Project May 12, 2026
Water Issues in Puerto Rico: How Communities Create Solutions
Country:

The destructive path of Hurricane María in 2017 left many communities in Puerto Rico without reliable access to clean running water. The hurricane exposed a systemic lack of investment in water system infrastructure, particularly in rural communities that cannot be connected to the main water supply. Although donations from nonprofits and some government intervention helped rebuild some of these systems, many underserved communities still go without reliable access to clean water.
This has been perpetuated by a historic lack of action from the governments of both the U.S. and Puerto Rico, as well as federal grant cancellations for environmental justice projects. As a result, unpaid community members often volunteer to maintain water systems, doing the work out of passion and care for their neighbors despite having limited financial resources.
But people are working to find and create solutions. Community members and organizations in Puerto Rico are working with the research program AguaClara Reach to bring a pilot water treatment system to Puerto Rico.
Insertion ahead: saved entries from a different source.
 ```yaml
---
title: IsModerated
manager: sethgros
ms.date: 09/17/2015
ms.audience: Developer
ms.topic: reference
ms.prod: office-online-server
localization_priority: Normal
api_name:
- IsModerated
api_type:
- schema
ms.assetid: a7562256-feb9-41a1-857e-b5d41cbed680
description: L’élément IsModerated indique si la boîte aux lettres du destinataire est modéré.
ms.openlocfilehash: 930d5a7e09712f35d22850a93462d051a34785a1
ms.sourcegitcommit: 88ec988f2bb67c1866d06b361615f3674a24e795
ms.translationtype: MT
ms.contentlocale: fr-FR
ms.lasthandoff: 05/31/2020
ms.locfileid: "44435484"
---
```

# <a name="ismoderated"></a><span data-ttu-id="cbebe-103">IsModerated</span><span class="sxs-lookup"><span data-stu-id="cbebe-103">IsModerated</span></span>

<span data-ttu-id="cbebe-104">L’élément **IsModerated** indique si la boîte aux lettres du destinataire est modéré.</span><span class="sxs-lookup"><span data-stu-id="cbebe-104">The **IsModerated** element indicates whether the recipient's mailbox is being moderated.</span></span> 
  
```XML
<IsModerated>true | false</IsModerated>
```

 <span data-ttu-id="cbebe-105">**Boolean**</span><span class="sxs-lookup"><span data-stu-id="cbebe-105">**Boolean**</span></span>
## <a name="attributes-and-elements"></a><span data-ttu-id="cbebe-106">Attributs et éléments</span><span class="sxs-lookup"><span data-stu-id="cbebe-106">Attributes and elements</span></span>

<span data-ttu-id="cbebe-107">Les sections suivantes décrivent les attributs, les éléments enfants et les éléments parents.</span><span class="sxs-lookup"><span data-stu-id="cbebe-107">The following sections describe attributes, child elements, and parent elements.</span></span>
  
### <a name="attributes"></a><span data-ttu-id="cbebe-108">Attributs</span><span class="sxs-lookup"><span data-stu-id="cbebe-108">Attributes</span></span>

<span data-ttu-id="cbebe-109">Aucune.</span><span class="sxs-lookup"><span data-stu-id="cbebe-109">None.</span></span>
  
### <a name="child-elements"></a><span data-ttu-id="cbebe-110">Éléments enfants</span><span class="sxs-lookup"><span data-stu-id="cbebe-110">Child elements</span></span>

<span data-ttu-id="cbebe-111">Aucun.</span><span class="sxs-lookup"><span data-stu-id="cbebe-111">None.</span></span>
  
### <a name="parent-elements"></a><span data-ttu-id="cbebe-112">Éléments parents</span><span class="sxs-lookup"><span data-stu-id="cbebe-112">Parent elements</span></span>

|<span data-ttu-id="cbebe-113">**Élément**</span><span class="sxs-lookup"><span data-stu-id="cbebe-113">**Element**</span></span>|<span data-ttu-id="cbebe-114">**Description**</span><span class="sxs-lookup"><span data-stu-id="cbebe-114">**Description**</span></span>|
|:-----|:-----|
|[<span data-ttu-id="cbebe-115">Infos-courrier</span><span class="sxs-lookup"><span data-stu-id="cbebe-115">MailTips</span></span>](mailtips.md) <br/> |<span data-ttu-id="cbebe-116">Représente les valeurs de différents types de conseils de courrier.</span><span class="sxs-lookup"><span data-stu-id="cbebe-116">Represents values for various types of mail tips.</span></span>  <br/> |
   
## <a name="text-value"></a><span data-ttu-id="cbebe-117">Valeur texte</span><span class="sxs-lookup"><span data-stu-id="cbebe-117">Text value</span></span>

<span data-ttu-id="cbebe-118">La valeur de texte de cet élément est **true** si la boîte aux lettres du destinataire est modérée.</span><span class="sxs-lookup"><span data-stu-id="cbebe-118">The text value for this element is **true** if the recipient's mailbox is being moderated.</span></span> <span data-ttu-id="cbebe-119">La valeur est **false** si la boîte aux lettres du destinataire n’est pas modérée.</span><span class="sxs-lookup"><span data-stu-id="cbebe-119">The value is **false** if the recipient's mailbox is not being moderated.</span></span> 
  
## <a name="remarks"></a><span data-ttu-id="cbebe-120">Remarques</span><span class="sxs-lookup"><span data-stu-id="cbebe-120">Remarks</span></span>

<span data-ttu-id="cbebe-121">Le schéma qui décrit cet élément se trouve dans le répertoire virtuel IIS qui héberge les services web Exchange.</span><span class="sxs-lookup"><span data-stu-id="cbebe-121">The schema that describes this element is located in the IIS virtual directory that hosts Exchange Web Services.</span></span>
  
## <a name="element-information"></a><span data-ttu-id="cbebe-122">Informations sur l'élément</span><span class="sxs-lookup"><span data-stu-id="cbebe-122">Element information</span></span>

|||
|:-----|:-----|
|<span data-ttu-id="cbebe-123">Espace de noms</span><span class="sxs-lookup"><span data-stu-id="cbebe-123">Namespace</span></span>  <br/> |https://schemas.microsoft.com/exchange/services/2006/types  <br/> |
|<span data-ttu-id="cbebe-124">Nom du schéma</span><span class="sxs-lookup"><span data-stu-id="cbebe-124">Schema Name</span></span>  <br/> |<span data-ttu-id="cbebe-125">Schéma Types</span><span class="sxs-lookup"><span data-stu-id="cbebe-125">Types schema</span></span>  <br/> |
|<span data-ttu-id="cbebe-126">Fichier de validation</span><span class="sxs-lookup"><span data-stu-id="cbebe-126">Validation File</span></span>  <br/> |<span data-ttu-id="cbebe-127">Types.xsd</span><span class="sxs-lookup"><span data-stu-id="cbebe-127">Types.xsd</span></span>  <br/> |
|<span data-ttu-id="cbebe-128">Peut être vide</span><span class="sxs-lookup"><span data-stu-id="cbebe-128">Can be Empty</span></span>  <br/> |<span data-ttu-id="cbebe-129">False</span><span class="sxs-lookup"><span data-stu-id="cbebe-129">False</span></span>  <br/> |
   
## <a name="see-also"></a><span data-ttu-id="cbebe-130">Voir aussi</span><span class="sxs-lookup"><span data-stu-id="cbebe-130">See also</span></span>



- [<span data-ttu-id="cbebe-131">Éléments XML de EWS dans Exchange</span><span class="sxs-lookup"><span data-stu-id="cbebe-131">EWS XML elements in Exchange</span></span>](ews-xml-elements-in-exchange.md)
The system’s design would provide sustainable technology that communities can continue to use, making the treatment technology, and therefore clean water, reliably accessible. This system, the first of its kind in Puerto Rico, could potentially be a solution for water issues in communities across the archipelago.
Sarah Mattalian reports on the installation of the pilot system and the technology that posed a solution for systemic water issues. This project highlights the grassroots action that made the installation—and solutions—possible when all other authorities failed to step in.